Как-то после уроков мы остались и все рассказали учителю физики.
— Пучок параллельных лучей? И одной заменой гиперболоидов вращения на параболоиды? Ничего не выйдет. — Учитель физики громко зазвенел связкой своих ключей.
— А по учебнику должно выйти, — сказал я, но уверенность уже покинула меня.
— Это, конечно, было очень заманчиво, я вас понимаю, но дело в том, что пучок истинно параллельных лучей не может существовать, это фикция. Вы правильно применяли законы геометрической оптики, и я вами доволен, но в школе вам не рассказывают о физической оптике, о волновой оптике, программа оставляет в стороне электромагнитную оптику. Учение о свете — обширнейшая область физики… Нет параллельного пучка света, и получить его методами геометрической оптики, то есть используя отражающие и преломляющие среды, не представляется возможным. Почему? Да попросту потому, что чем больше мощность в пучке, тем сильнее его рассеяние. Растет рассеяние пучка…

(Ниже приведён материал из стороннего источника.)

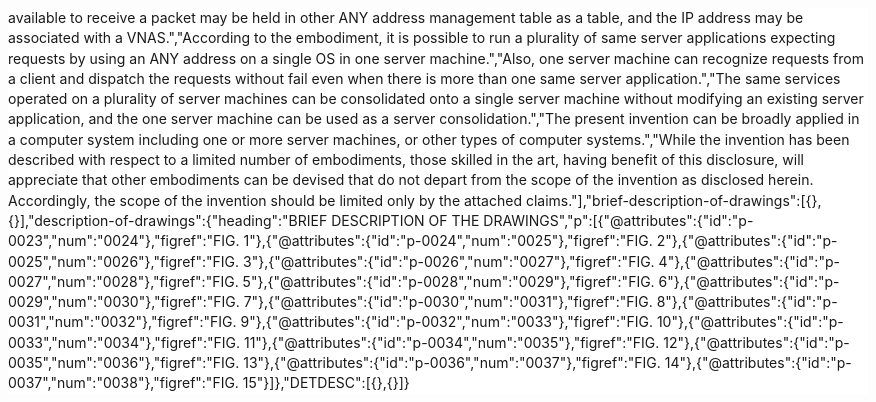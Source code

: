 available to receive a packet  may be held in other ANY address management table  as a table, and the IP address may be associated with a VNAS.","According to the embodiment, it is possible to run a plurality of same server applications expecting requests by using an ANY address on a single OS in one server machine.","Also, one server machine can recognize requests from a client and dispatch the requests without fail even when there is more than one same server application.","The same services operated on a plurality of server machines can be consolidated onto a single server machine without modifying an existing server application, and the one server machine can be used as a server consolidation.","The present invention can be broadly applied in a computer system including one or more server machines, or other types of computer systems.","While the invention has been described with respect to a limited number of embodiments, those skilled in the art, having benefit of this disclosure, will appreciate that other embodiments can be devised that do not depart from the scope of the invention as disclosed herein. Accordingly, the scope of the invention should be limited only by the attached claims."],"brief-description-of-drawings":[{},{}],"description-of-drawings":{"heading":"BRIEF DESCRIPTION OF THE DRAWINGS","p":[{"@attributes":{"id":"p-0023","num":"0024"},"figref":"FIG. 1"},{"@attributes":{"id":"p-0024","num":"0025"},"figref":"FIG. 2"},{"@attributes":{"id":"p-0025","num":"0026"},"figref":"FIG. 3"},{"@attributes":{"id":"p-0026","num":"0027"},"figref":"FIG. 4"},{"@attributes":{"id":"p-0027","num":"0028"},"figref":"FIG. 5"},{"@attributes":{"id":"p-0028","num":"0029"},"figref":"FIG. 6"},{"@attributes":{"id":"p-0029","num":"0030"},"figref":"FIG. 7"},{"@attributes":{"id":"p-0030","num":"0031"},"figref":"FIG. 8"},{"@attributes":{"id":"p-0031","num":"0032"},"figref":"FIG. 9"},{"@attributes":{"id":"p-0032","num":"0033"},"figref":"FIG. 10"},{"@attributes":{"id":"p-0033","num":"0034"},"figref":"FIG. 11"},{"@attributes":{"id":"p-0034","num":"0035"},"figref":"FIG. 12"},{"@attributes":{"id":"p-0035","num":"0036"},"figref":"FIG. 13"},{"@attributes":{"id":"p-0036","num":"0037"},"figref":"FIG. 14"},{"@attributes":{"id":"p-0037","num":"0038"},"figref":"FIG. 15"}]},"DETDESC":[{},{}]}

Это был конец, и мы все это поняли. Теперь, вспоминая этот разговор, я думаю о квантово-механических преобразователях света, ведь они, по-видимому, дадут возможность получать столь мощные, почти параллельные пучки, о которых даже не мечтал инженер Гарин. Время показало, что все-таки в какойто степени были правы Алексей Толстой и мы, поверившие в гиперболоид, но в тот момент я почему-то вспомнил того занозистого старикана, от которого я впервые услышал:
— Наука состоит из цепи противоречий.
У нас в классе была одна великовозрастная девица, звали ее Татьяной. Вокруг нее на каждой переменке вились старшеклассники. Мы, к счастью, не удостаивались ее внимания. Она действительно была красивой и разбитной, а посещала школу с таким видом, будто хотела всем нам сказать: «Это не для меня, взбрело же маменьке заставлять меня учиться, когда я уже все сама узнала».
Но вдруг произошла история, которая возмутила всех ее многочисленных поклонников и чуть было не окончилась для меня печально.
Все началось с того, что преподаватель математики, известный специалист — он преподавал у нас и одновременно вел занятия в транспортном институте: в те годы оплата работников школы и сотрудников института не очень различалась, — вызвал к доске Портоса и, возмущенный его знаменитым «Фу-у-у», буквально изничтожил его. Он задавал ему самые простые примеры и, пользуясь его смущением, повторял под общий смех класса после каждой его попытки найти решение: «Фу-у-у, глупо!» Портос несколько раз порывался сесть на место, но наш математик задавал ему все новые и новые примеры, а потом в очень вежливой форме заявил, что Портос «не то что туп, но весьма близок, весьма…».